EXERCISE: Only the lines from the one with "Given $\delta_k$ for" to the end of the material should be reproduced, exactly and in full, both ends included.

..............................

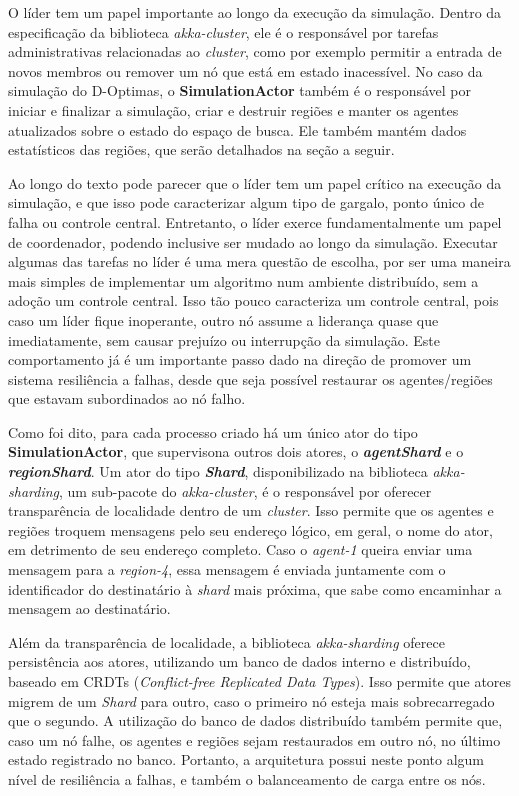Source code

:  O líder tem um papel importante ao longo da execução da simulação. Dentro da especificação da biblioteca \textit{akka-cluster}, ele é o responsável por tarefas administrativas relacionadas ao \textit{cluster}, como por exemplo permitir a entrada de novos membros ou remover um nó que está em estado inacessível. No caso da simulação do D-Optimas, o \textbf{SimulationActor} também é o responsável por iniciar e finalizar a simulação, criar e destruir regiões e manter os agentes atualizados sobre o estado do espaço de busca. Ele também mantém dados estatísticos das regiões, que serão detalhados na seção a seguir. 
 
Ao longo do texto pode parecer que o líder tem um papel crítico na execução da simulação, e que isso pode caracterizar algum tipo de gargalo, ponto único de falha ou controle central. Entretanto, o líder exerce fundamentalmente um papel de coordenador, podendo inclusive ser mudado ao longo da simulação. Executar algumas das tarefas no líder é uma mera questão de escolha, por ser uma maneira mais simples de implementar um algoritmo num ambiente distribuído, sem a adoção um controle central. Isso tão pouco caracteriza um controle central, pois caso um líder fique inoperante, outro nó assume a liderança quase que imediatamente, sem causar prejuízo ou interrupção da simulação. Este comportamento já é um importante passo dado na direção de promover um sistema resiliência a falhas, desde  que seja possível restaurar os agentes/regiões que estavam subordinados ao nó falho. 
 
 Como foi dito, para cada processo criado há um único ator do tipo \textbf{SimulationActor}, que supervisona outros dois atores, o \textit{\textbf{agentShard}} e o \textit{\textbf{regionShard}}. Um ator do tipo \textit{\textbf{Shard}}, disponibilizado na biblioteca \textit{akka-sharding}, um sub-pacote do \textit{akka-cluster}, é o responsável por oferecer transparência de localidade dentro de um \textit{cluster}. Isso permite que os agentes e regiões  troquem mensagens pelo seu endereço lógico, em geral, o nome do ator, em detrimento de seu endereço completo. Caso o \textit{agent-1} queira enviar uma mensagem para a \textit{region-4}, essa mensagem é enviada juntamente com o identificador do destinatário à \textit{shard} mais próxima, que sabe como encaminhar a mensagem ao destinatário. 
 
 Além da transparência de localidade, a biblioteca \textit{akka-sharding} oferece persistência aos atores, utilizando um banco de dados interno e distribuído, baseado em CRDTs (\textit{Conflict-free Replicated Data Types})\cite{shapiro2011}. Isso permite que atores migrem de um \textit{Shard} para outro, caso o primeiro nó esteja mais sobrecarregado que o segundo. A utilização do banco de dados distribuído também permite que, caso um nó falhe, os agentes e regiões sejam restaurados em outro nó, no último estado registrado no banco. Portanto, a arquitetura possui neste ponto algum nível de resiliência a falhas, e também o balanceamento de carga entre os nós. 
 

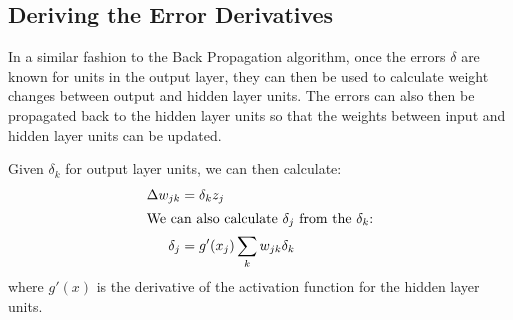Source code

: \documentclass[a4paper]{article}
\begin{document}
\subsection{Deriving the Error Derivatives}

In a similar fashion to the Back Propagation algorithm, once the
errors $\delta$ are known for units in the output layer, they can then
be used to calculate weight changes between output and hidden layer
units. The errors can also then be propagated back to the hidden layer
units so that the weights between input and hidden layer units can be
updated.

Given $\delta_k$ for output layer units, we can then calculate:
\begin{align}
\Delta w_{jk} & = \delta_k z_j \\
\intertext{We can also calculate $\delta_j$ from the $\delta_k$:}
\delta_j &= g'(x_j) \sum_{k} w_{jk} \delta_k \label{eqn:errorslayerj}
\end{align}
where $g'(x)$ is the derivative of the activation function for the
hidden layer units.
\end{document}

..............................

YOUR SOLUTION:
Given $\delta_k$ for output layer units, we can then calculate:
\begin{align}
\Delta w_{jk} & = \delta_k z_j \\
\intertext{We can also calculate $\delta_j$ from the $\delta_k$:}
\delta_j &= g'(x_j) \sum_{k} w_{jk} \delta_k \label{eqn:errorslayerj}
\end{align}
where $g'(x)$ is the derivative of the activation function for the
hidden layer units.
\end{document}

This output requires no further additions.